Pontius Aquila (possibly Lucius Pontius; died 21 April 43 BC) was a Roman politician, military commander, and one of the assassins of Julius Caesar. In 45 BC, as tribune of the plebs, he annoyed Caesar by refusing to stand during his triumphal procession, and, in the following year, joined the conspiracy to kill the dictator. Aquila died fighting at the Second Battle of Mutina against Mark Antony in April 43 BC, before the formation of the Second Triumvirate later that year.

==Life==
Pontius Aquila probably belonged to an undistinguished family from Sutrium in southern Etruria.
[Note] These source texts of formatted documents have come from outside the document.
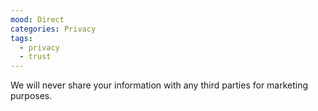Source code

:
 ```yaml
---
mood: Direct
categories: Privacy
tags:
  - privacy
  - trust
---
```

We will never share your information with any third parties for marketing purposes.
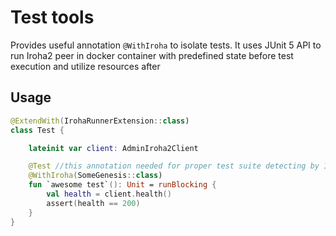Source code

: # Test tools

Provides useful annotation `@WithIroha` to isolate tests.
It uses JUnit 5 API to run Iroha2 peer in docker container with predefined state before test execution and utilize resources after

## Usage

```kotlin
@ExtendWith(IrohaRunnerExtension::class)
class Test {

    lateinit var client: AdminIroha2Client

    @Test //this annotation needed for proper test suite detecting by IDE
    @WithIroha(SomeGenesis::class)
    fun `awesome test`(): Unit = runBlocking {
        val health = client.health()
        assert(health == 200)
    }   
}
```

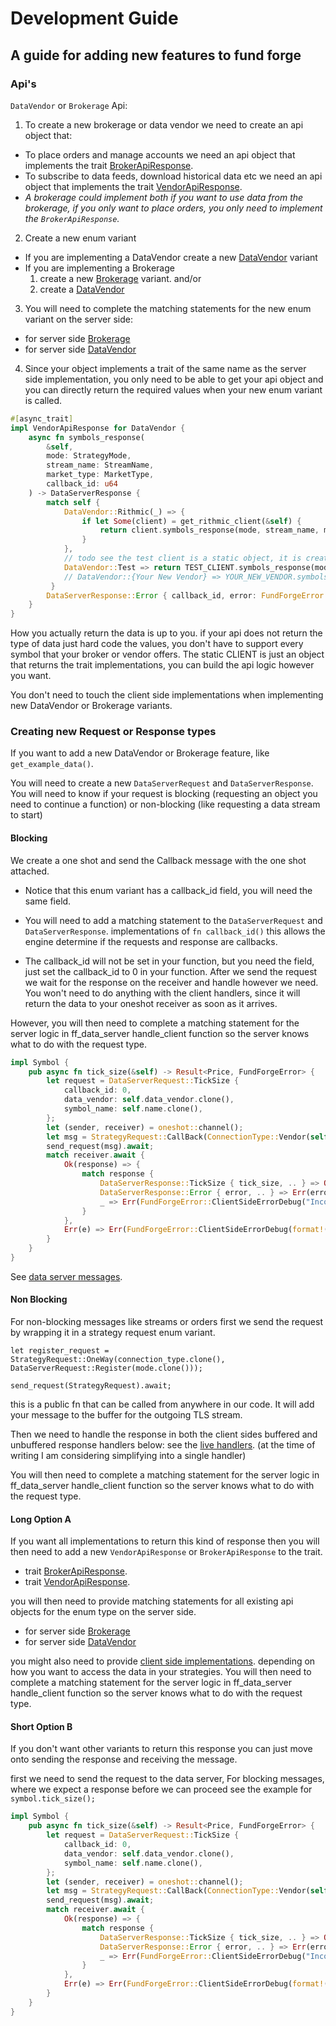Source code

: # Development Guide
## A guide for adding new features to fund forge

### Api's
`DataVendor` or `Brokerage` Api:
1. To create a new brokerage or data vendor we need to create an api object that:
- To place orders and manage accounts we need an api object that implements the trait [BrokerApiResponse](server_side_brokerage.rs).
- To subscribe to data feeds, download historical data etc we need an api object that implements the trait [VendorApiResponse](server_side_datavendor.rs).
- *A brokerage could implement both if you want to use data from the brokerage, if you only want to place orders, you only need to implement the `BrokerApiResponse`.*

2. Create a new enum variant
- If you are implementing a DataVendor create a new [DataVendor](../standardized_types/datavendor_enum.rs) variant 
- If you are implementing a Brokerage
  1. create a new [Brokerage](../standardized_types/broker_enum.rs) variant. and/or
  2. create a [DataVendor](../standardized_types/datavendor_enum.rs)
  

3. You will need to complete the matching statements for the new enum variant on the server side:
- for server side [Brokerage](../server_features/server_side_brokerage.rs)
- for server side [DataVendor](../server_features/server_side_datavendor.rs)

4. Since your object implements a trait of the same name as the server side implementation, 
you only need to be able to get your api object and you can directly return the required values when your new enum variant is called.
```rust
#[async_trait]
impl VendorApiResponse for DataVendor {
    async fn symbols_response(
        &self,
        mode: StrategyMode,
        stream_name: StreamName,
        market_type: MarketType,
        callback_id: u64
    ) -> DataServerResponse {
        match self {
            DataVendor::Rithmic(_) => {
                if let Some(client) = get_rithmic_client(&self) {
                    return client.symbols_response(mode, stream_name, market_type, callback_id).await
                }
            }, 
            // todo see the test client is a static object, it is created when the server is launched. 
            DataVendor::Test => return TEST_CLIENT.symbols_response(mode, stream_name, market_type, callback_id).await,
            // DataVendor::{Your New Vendor} => YOUR_NEW_VENDOR.symbols_response(mode, stream_name, market_type, callback_id).await,
         }
        DataServerResponse::Error { callback_id, error: FundForgeError::ServerErrorDebug(format!("Unable to find api client instance for: {}", self)) }
    }
}
```
How you actually return the data is up to you. if your api does not return the type of data just hard code the values, you don't have to support every symbol that your broker or vendor offers.
The static CLIENT is just an object that returns the trait implementations, you can build the api logic however you want.

You don't need to touch the client side implementations when implementing new DataVendor or Brokerage variants.


### Creating new Request or Response types
If you want to add a new DataVendor or Brokerage feature, like `get_example_data()`.

You will need to create a new `DataServerRequest` and `DataServerResponse`.
You will need to know if your request is blocking (requesting an object you need to continue a function) or non-blocking (like requesting a data stream to start)

#### Blocking
We create a one shot and send the Callback message with the one shot attached.
- Notice that this enum variant has a callback_id field, you will need the same field.
- You will need to add a matching statement to the `DataServerRequest` and `DataServerResponse`. implementations of `fn callback_id()` this allows the engine determine if the requests and response are callbacks.

- The callback_id will not be set in your function, but you need the field, just set the callback_id to 0 in your function.
After we send the request we wait for the response on the receiver and handle however we need.
You won't need to do anything with the client handlers, since it will return the data to your oneshot receiver as soon as it arrives.

However, you will then need to complete a matching statement for the server logic in ff_data_server handle_client function so the server knows what to do with the request type.
```rust
impl Symbol {
    pub async fn tick_size(&self) -> Result<Price, FundForgeError> {
        let request = DataServerRequest::TickSize {
            callback_id: 0,
            data_vendor: self.data_vendor.clone(),
            symbol_name: self.name.clone(),
        };
        let (sender, receiver) = oneshot::channel();
        let msg = StrategyRequest::CallBack(ConnectionType::Vendor(self.data_vendor.clone()), request, sender);
        send_request(msg).await;
        match receiver.await {
            Ok(response) => {
                match response {
                    DataServerResponse::TickSize { tick_size, .. } => Ok(tick_size),
                    DataServerResponse::Error { error, .. } => Err(error),
                    _ => Err(FundForgeError::ClientSideErrorDebug("Incorrect response received at callback".to_string()))
                }
            },
            Err(e) => Err(FundForgeError::ClientSideErrorDebug(format!("Receiver error at callback recv: {}", e)))
        }
    }
}
```
See [data server messages](../messages/data_server_messaging.rs).

#### Non Blocking
For non-blocking messages like streams or orders first we send the request by wrapping it in a strategy request enum variant.

`let register_request = StrategyRequest::OneWay(connection_type.clone(), DataServerRequest::Register(mode.clone()));`

`send_request(StrategyRequest).await;`

this is a public fn that can be called from anywhere in our code. It will add your message to the buffer for the outgoing TLS stream.

Then we need to handle the response in both the client sides buffered and unbuffered response handlers below:
see the [live handlers](../strategies/client_features/server_connections.rs).
(at the time of writing I am considering simplifying into a single handler)

You will then need to complete a matching statement for the server logic in ff_data_server handle_client function so the server knows what to do with the request type.

#### Long Option A
If you want all implementations to return this kind of response then you will then need to add a new `VendorApiResponse` or `BrokerApiResponse` to the trait.
- trait [BrokerApiResponse](server_side_brokerage.rs).
- trait [VendorApiResponse](server_side_datavendor.rs).

you will then need to provide matching statements for all existing api objects for the enum type on the server side.
- for server side [Brokerage](../server_features/server_side_brokerage.rs)
- for server side [DataVendor](../server_features/server_side_datavendor.rs)

you might also need to provide [client side implementations](../strategies/client_features/client_side_impl.rs).
depending on how you want to access the data in your strategies.
You will then need to complete a matching statement for the server logic in ff_data_server handle_client function so the server knows what to do with the request type.

#### Short Option B
If you don't want other variants to return this response you can just move onto sending the response and receiving the message.

first we need to send the request to the data server, 
For blocking messages, where we expect a response before we can proceed see the example for `symbol.tick_size();`
```rust
impl Symbol {
    pub async fn tick_size(&self) -> Result<Price, FundForgeError> {
        let request = DataServerRequest::TickSize {
            callback_id: 0,
            data_vendor: self.data_vendor.clone(),
            symbol_name: self.name.clone(),
        };
        let (sender, receiver) = oneshot::channel();
        let msg = StrategyRequest::CallBack(ConnectionType::Vendor(self.data_vendor.clone()), request, sender);
        send_request(msg).await;
        match receiver.await {
            Ok(response) => {
                match response {
                    DataServerResponse::TickSize { tick_size, .. } => Ok(tick_size),
                    DataServerResponse::Error { error, .. } => Err(error),
                    _ => Err(FundForgeError::ClientSideErrorDebug("Incorrect response received at callback".to_string()))
                }
            },
            Err(e) => Err(FundForgeError::ClientSideErrorDebug(format!("Receiver error at callback recv: {}", e)))
        }
    }
}
```





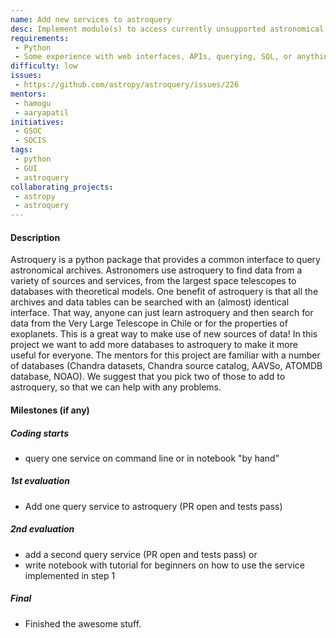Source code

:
 ```yaml
---
name: Add new services to astroquery
desc: Implement module(s) to access currently unsupported astronomical databases in astroquery.
requirements:
 - Python
 - Some experience with web interfaces, APIs, querying, SQL, or anything like that is preferred
difficulty: low
issues:
 - https://github.com/astropy/astroquery/issues/226
mentors:
 - hamogu
 - aaryapatil
initiatives:
 - GSOC
 - SOCIS
tags:
 - python
 - GUI
 - astroquery
collaborating_projects:
 - astropy
 - astroquery
---
```


#### Description

Astroquery is a python package that provides a common interface to query astronomical archives. Astronomers use astroquery to find
data from a variety of sources and services, from the largest space telescopes to databases with theoretical models. One benefit of
astroquery is that all the archives and data tables can be searched with an (almost) identical interface. That way, anyone can just learn
astroquery and then search for data from the Very Large Telescope in Chile or for the properties of exoplanets. This is a great way to
make use of new sources of data! In this project we want to add more databases to astroquery to make it more useful for everyone.
The mentors for this project are familiar with a number of databases (Chandra datasets, Chandra source catalog, AAVSo, ATOMDB database,
NOAO). We suggest that you pick two of those to add to astroquery, so that we can help with any problems.

#### Milestones (if any)

##### Coding starts

* query one service on command line or in notebook "by hand"

##### 1st evaluation

* Add one query service to astroquery (PR open and tests pass)

##### 2nd evaluation

* add a second query service (PR open and tests pass) or
* write notebook with tutorial for beginners on how to use the service implemented in step 1

##### Final

* Finished the awesome stuff.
He seems to have been a committed republican and opponent of Julius Caesar from the start, and probably supported Caesar's enemy Pompey in the civil war which began in 49 BC. In 45 BC, during Caesar's dictatorship, he was tribune of the plebs, and at Caesar's triumph in October, Aquila did not, unlike the other tribunes, stand up in honor as the procession passed by. This irritated Caesar so much, he cried out, "come then, Aquila, take back the republic from me, tribune", and for several days he would not make a public promise to anyone without vindictively adding, "that is, if Pontius Aquila will allow me". This taunt probably resulted in a feud between the two, as Pontius became one of Caesar's assassins.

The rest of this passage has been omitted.